-- Task prompt --
Go to the line that contains "- 暂时只有兽王猎专精，不能根据BUFF施放技能，只能运行固定序列。" and extract it along with every line after it, exactly, through the end of the data below.
(Dataset records)
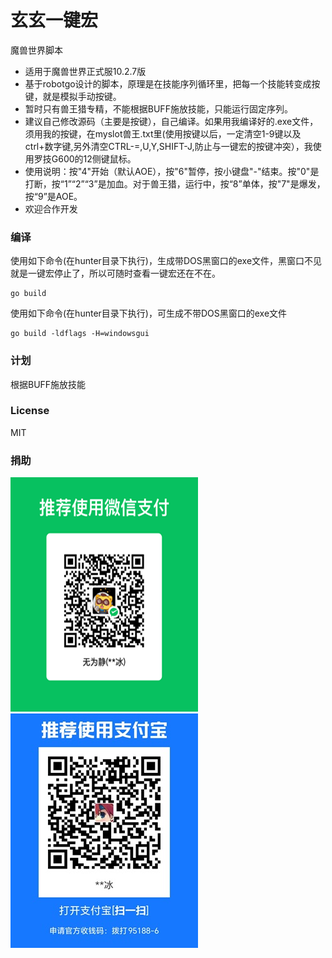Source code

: # 玄玄一键宏
魔兽世界脚本
- 适用于魔兽世界正式服10.2.7版
- 基于robotgo设计的脚本，原理是在技能序列循环里，把每一个技能转变成按键，就是模拟手动按键。
- 暂时只有兽王猎专精，不能根据BUFF施放技能，只能运行固定序列。
- 建议自己修改源码（主要是按键），自己编译。如果用我编译好的.exe文件，须用我的按键，在myslot兽王.txt里(使用按键以后，一定清空1-9键以及ctrl+数字键,另外清空CTRL-=,U,Y,SHIFT-J,防止与一键宏的按键冲突），我使用罗技G600的12侧键鼠标。
- 使用说明：按"4"开始（默认AOE），按"6"暂停，按小键盘"-"结束。按"0"是打断，按“1”“2”“3”是加血。对于兽王猎，运行中，按“8”单体，按"7"是爆发，按“9”是AOE。
- 欢迎合作开发

### 编译
使用如下命令(在hunter目录下执行)，生成带DOS黑窗口的exe文件，黑窗口不见就是一键宏停止了，所以可随时查看一键宏还在不在。
```
go build 
```
使用如下命令(在hunter目录下执行)，可生成不带DOS黑窗口的exe文件
```
go build -ldflags -H=windowsgui
```

### 计划
根据BUFF施放技能

### License
MIT

### 捐助
![](https://github.com/iamiceice/xuanxuan/blob/main/donate/mm.png)
![](https://github.com/iamiceice/xuanxuan/blob/main/donate/22.jpg)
(End Dataset records)
-- Answer --
- 暂时只有兽王猎专精，不能根据BUFF施放技能，只能运行固定序列。
- 建议自己修改源码（主要是按键），自己编译。如果用我编译好的.exe文件，须用我的按键，在myslot兽王.txt里(使用按键以后，一定清空1-9键以及ctrl+数字键,另外清空CTRL-=,U,Y,SHIFT-J,防止与一键宏的按键冲突），我使用罗技G600的12侧键鼠标。
- 使用说明：按"4"开始（默认AOE），按"6"暂停，按小键盘"-"结束。按"0"是打断，按“1”“2”“3”是加血。对于兽王猎，运行中，按“8”单体，按"7"是爆发，按“9”是AOE。
- 欢迎合作开发

### 编译
使用如下命令(在hunter目录下执行)，生成带DOS黑窗口的exe文件，黑窗口不见就是一键宏停止了，所以可随时查看一键宏还在不在。
```
go build 
```
使用如下命令(在hunter目录下执行)，可生成不带DOS黑窗口的exe文件
```
go build -ldflags -H=windowsgui
```

### 计划
根据BUFF施放技能

### License
MIT

### 捐助
![](https://github.com/iamiceice/xuanxuan/blob/main/donate/mm.png)
![](https://github.com/iamiceice/xuanxuan/blob/main/donate/22.jpg)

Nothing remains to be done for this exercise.